● Work task
Look through the listing underneath for "https", and copy every line that has it.

● Data shown
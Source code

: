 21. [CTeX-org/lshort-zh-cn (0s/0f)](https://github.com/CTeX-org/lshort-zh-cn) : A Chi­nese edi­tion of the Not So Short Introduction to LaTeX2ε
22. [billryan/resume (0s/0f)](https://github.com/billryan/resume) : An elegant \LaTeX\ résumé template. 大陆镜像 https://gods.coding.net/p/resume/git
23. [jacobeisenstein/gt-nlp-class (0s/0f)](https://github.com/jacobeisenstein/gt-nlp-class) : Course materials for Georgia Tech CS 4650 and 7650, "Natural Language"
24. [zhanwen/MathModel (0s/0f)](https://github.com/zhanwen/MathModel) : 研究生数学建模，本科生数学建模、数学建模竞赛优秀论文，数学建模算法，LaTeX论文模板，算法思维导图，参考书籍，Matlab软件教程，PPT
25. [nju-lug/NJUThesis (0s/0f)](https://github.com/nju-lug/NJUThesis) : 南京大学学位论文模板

● Exercise response
: 21. [CTeX-org/lshort-zh-cn (0s/0f)](https://github.com/CTeX-org/lshort-zh-cn) : A Chi­nese edi­tion of the Not So Short Introduction to LaTeX2ε
22. [billryan/resume (0s/0f)](https://github.com/billryan/resume) : An elegant \LaTeX\ résumé template. 大陆镜像 https://gods.coding.net/p/resume/git
23. [jacobeisenstein/gt-nlp-class (0s/0f)](https://github.com/jacobeisenstein/gt-nlp-class) : Course materials for Georgia Tech CS 4650 and 7650, "Natural Language"
24. [zhanwen/MathModel (0s/0f)](https://github.com/zhanwen/MathModel) : 研究生数学建模，本科生数学建模、数学建模竞赛优秀论文，数学建模算法，LaTeX论文模板，算法思维导图，参考书籍，Matlab软件教程，PPT
25. [nju-lug/NJUThesis (0s/0f)](https://github.com/nju-lug/NJUThesis) : 南京大学学位论文模板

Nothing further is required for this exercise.